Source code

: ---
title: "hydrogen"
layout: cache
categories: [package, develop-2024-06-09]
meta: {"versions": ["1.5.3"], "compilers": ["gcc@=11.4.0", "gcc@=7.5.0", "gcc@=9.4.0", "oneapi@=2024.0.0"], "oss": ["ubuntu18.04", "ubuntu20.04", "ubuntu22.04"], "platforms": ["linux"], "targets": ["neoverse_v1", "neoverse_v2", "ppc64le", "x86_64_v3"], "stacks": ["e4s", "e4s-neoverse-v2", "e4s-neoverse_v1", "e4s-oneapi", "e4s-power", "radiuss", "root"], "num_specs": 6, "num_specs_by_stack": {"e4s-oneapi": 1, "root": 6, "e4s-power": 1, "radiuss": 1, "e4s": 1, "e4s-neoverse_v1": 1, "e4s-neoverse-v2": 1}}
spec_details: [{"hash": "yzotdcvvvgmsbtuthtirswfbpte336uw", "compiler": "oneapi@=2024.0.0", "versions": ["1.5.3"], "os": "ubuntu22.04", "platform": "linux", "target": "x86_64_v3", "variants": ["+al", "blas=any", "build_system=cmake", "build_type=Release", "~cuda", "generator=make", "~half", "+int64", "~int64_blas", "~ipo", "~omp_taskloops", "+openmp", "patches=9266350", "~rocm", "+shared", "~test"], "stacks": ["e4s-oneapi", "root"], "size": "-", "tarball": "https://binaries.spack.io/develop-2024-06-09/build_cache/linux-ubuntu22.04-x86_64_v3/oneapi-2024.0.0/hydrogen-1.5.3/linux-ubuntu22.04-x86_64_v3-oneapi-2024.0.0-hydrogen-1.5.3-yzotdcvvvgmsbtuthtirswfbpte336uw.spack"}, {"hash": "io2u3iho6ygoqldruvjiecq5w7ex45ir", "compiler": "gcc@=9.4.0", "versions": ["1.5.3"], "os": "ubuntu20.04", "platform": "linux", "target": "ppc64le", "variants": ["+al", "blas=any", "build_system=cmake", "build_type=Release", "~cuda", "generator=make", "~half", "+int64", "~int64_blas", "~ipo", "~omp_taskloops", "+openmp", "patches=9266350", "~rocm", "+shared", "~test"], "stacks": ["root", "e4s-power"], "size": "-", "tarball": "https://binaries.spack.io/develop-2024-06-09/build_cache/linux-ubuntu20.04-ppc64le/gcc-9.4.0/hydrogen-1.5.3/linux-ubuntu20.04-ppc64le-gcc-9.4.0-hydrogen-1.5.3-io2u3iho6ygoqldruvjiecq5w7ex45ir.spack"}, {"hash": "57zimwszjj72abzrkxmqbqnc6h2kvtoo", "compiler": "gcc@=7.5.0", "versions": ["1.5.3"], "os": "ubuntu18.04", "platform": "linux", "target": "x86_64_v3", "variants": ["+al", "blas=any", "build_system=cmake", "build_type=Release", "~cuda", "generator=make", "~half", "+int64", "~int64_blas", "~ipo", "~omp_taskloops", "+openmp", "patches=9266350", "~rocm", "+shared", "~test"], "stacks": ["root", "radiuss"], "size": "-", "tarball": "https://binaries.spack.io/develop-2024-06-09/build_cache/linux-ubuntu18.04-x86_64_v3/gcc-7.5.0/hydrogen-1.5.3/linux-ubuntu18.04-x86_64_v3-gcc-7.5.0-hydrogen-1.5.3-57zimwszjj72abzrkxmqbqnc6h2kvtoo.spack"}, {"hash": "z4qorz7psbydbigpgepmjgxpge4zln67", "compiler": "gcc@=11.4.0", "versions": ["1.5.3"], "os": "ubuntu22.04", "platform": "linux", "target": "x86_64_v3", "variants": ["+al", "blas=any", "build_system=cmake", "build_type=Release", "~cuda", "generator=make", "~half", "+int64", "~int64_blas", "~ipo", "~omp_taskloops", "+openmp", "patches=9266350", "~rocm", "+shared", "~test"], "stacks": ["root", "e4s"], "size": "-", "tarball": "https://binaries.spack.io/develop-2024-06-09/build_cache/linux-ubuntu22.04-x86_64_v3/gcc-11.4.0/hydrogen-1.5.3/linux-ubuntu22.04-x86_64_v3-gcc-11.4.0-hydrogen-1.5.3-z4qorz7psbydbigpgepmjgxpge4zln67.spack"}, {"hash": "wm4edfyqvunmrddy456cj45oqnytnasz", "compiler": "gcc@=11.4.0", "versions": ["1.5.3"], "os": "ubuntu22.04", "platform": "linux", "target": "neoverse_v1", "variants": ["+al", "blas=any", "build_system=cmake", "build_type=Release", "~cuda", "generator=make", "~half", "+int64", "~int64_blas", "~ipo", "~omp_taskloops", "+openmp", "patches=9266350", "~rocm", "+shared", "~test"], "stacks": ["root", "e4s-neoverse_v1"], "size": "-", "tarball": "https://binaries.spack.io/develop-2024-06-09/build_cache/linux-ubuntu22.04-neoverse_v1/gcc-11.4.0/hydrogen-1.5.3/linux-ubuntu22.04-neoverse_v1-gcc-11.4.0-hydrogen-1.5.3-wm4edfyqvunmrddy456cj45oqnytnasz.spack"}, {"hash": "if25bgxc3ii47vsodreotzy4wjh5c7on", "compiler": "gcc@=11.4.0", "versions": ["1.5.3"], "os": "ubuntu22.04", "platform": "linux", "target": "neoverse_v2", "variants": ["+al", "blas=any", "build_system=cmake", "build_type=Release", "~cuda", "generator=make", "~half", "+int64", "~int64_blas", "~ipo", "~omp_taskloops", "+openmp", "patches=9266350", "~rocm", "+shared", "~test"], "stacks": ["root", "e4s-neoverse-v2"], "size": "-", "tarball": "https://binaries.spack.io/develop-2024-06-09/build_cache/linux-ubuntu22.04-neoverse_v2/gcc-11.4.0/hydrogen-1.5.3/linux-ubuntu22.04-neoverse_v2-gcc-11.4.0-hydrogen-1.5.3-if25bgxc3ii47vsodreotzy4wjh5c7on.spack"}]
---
+++
What you should output is every line of the records above, from the first through the line containing "categories: [package, develop-2024-06-09]", unchanged.

**The answer**
Source code

: ---
title: "hydrogen"
layout: cache
categories: [package, develop-2024-06-09]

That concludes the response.